A UBS report concludes that gold demand from China will be sustained, driven by at least three major structural changes in the world's largest consumer market.
"The vast majority, if not all, of our conversations revealed an upward bias for the medium-to-long-term trend of gold prices," the UBS precious metals team said in a new report after a series of meetings with market participants in China.
The primary drivers include a new pilot program allowing insurers to invest up to 1 percent of assets in gold, an expansion of bank-run accumulation plans, and tax rules that continue to exempt investment gold from value-added tax.
This structural demand from Chinese institutions could provide a new, durable source of support for global gold prices, especially as data shows trading volumes on the Shanghai Gold Exchange have already seen a material increase in recent weeks.

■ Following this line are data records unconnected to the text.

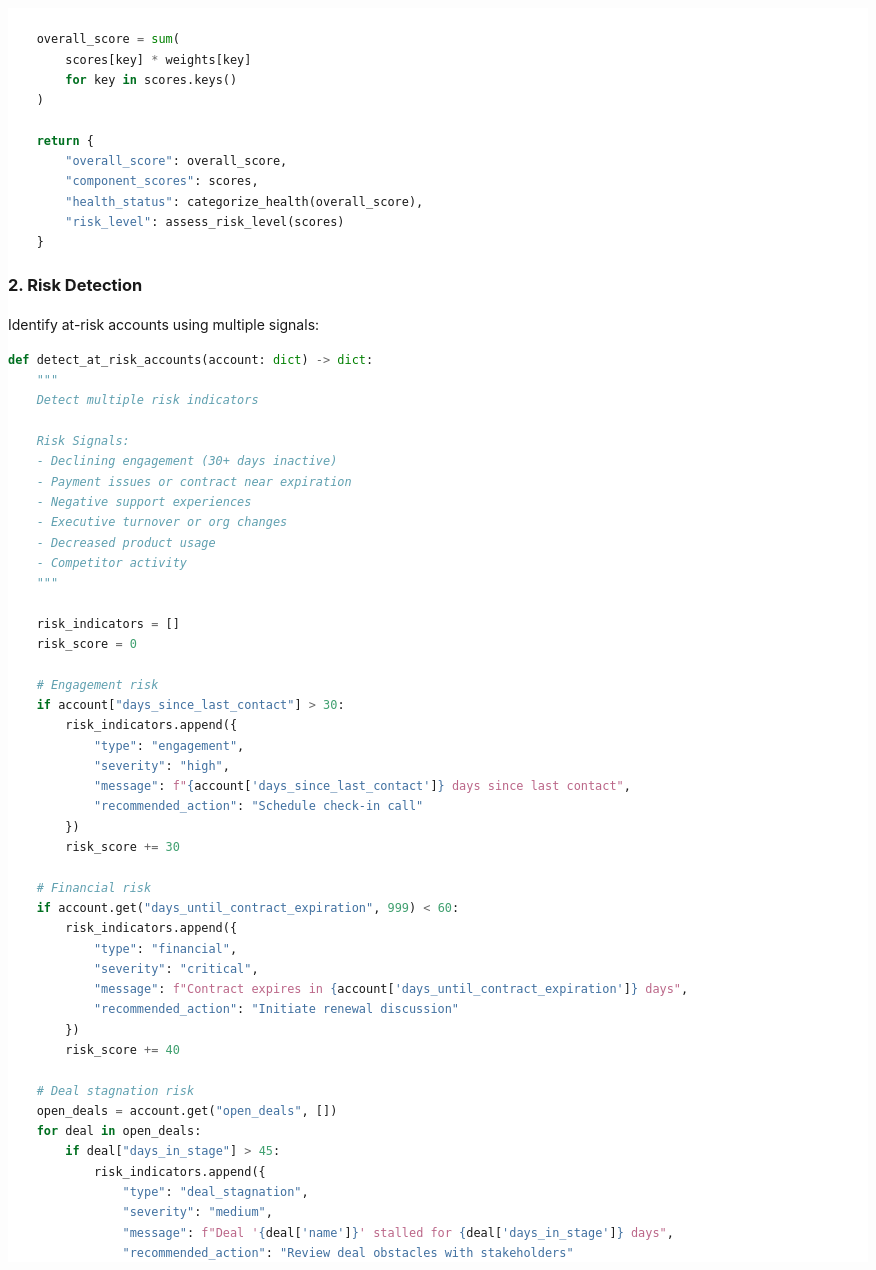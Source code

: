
 ```python

    overall_score = sum(
        scores[key] * weights[key]
        for key in scores.keys()
    )

    return {
        "overall_score": overall_score,
        "component_scores": scores,
        "health_status": categorize_health(overall_score),
        "risk_level": assess_risk_level(scores)
    }
```

### 2. Risk Detection

Identify at-risk accounts using multiple signals:

```python
def detect_at_risk_accounts(account: dict) -> dict:
    """
    Detect multiple risk indicators

    Risk Signals:
    - Declining engagement (30+ days inactive)
    - Payment issues or contract near expiration
    - Negative support experiences
    - Executive turnover or org changes
    - Decreased product usage
    - Competitor activity
    """

    risk_indicators = []
    risk_score = 0

    # Engagement risk
    if account["days_since_last_contact"] > 30:
        risk_indicators.append({
            "type": "engagement",
            "severity": "high",
            "message": f"{account['days_since_last_contact']} days since last contact",
            "recommended_action": "Schedule check-in call"
        })
        risk_score += 30

    # Financial risk
    if account.get("days_until_contract_expiration", 999) < 60:
        risk_indicators.append({
            "type": "financial",
            "severity": "critical",
            "message": f"Contract expires in {account['days_until_contract_expiration']} days",
            "recommended_action": "Initiate renewal discussion"
        })
        risk_score += 40

    # Deal stagnation risk
    open_deals = account.get("open_deals", [])
    for deal in open_deals:
        if deal["days_in_stage"] > 45:
            risk_indicators.append({
                "type": "deal_stagnation",
                "severity": "medium",
                "message": f"Deal '{deal['name']}' stalled for {deal['days_in_stage']} days",
                "recommended_action": "Review deal obstacles with stakeholders"
```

Insurance and Banking Sectors Drive New Demand
The most significant new institutional flow comes from the insurance sector. According to UBS, a pilot program is now underway that permits select insurance companies to allocate up to 1 percent of their assets under management (AUM) to gold.
About half of the companies included in this trial have already started actively investing. Their transactions are directly reflected in rising volumes on the Shanghai Gold Exchange (SGE), the designated venue for such investments. UBS notes that this deployment is still in its early stages and "there is still a considerable way to go before being fully allocated."

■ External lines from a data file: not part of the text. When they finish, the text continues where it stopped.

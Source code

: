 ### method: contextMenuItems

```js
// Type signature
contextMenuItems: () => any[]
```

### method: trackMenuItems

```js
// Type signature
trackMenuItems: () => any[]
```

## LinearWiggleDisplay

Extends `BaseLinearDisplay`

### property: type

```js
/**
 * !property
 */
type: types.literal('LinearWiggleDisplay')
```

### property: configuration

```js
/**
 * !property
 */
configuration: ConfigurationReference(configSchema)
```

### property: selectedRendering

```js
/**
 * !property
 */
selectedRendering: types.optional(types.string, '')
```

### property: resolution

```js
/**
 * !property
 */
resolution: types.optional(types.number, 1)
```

Alongside institutional moves, retail participation is being broadened. The report highlights that various banks are aggressively promoting gold accumulation plans through their digital platforms, lowering the barrier to entry for individual investors across the country.
Favorable Tax Policy Underpins Investment
Structural demand is further reinforced by government policy. New tax rules, set to be implemented from November 1, 2025, through December 31, 2027, will continue to exempt investment-grade gold from value-added tax.

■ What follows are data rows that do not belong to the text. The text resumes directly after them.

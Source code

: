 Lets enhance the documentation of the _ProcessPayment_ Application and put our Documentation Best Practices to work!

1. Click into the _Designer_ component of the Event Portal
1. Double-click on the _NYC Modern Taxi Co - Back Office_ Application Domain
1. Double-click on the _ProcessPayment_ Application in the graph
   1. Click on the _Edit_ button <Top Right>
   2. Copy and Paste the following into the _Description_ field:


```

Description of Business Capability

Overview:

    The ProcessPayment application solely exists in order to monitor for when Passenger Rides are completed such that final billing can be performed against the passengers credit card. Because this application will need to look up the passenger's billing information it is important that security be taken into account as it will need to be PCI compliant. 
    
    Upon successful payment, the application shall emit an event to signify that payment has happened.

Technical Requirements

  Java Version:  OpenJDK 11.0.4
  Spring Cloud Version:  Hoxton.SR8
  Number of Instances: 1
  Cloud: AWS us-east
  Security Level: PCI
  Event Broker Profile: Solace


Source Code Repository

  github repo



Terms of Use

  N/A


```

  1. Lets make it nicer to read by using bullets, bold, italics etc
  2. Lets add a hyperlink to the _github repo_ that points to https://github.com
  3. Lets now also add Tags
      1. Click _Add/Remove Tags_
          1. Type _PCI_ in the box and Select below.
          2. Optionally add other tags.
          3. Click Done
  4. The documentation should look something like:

This applies to standard gold traded through the Shanghai Gold Exchange and the Shanghai Futures Exchange, cementing its preferential status as an investment asset. In contrast, the tax costs associated with jewelry are higher, creating a clear policy incentive for investment-focused purchases.
The report suggests that the long-term potential for demand could be even greater if the current pilot program is expanded to include more insurance companies or if the 1 percent AUM cap is raised, which would unlock a larger pool of institutional capital for the gold market.
This article is for informational purposes only and does not constitute investment advice.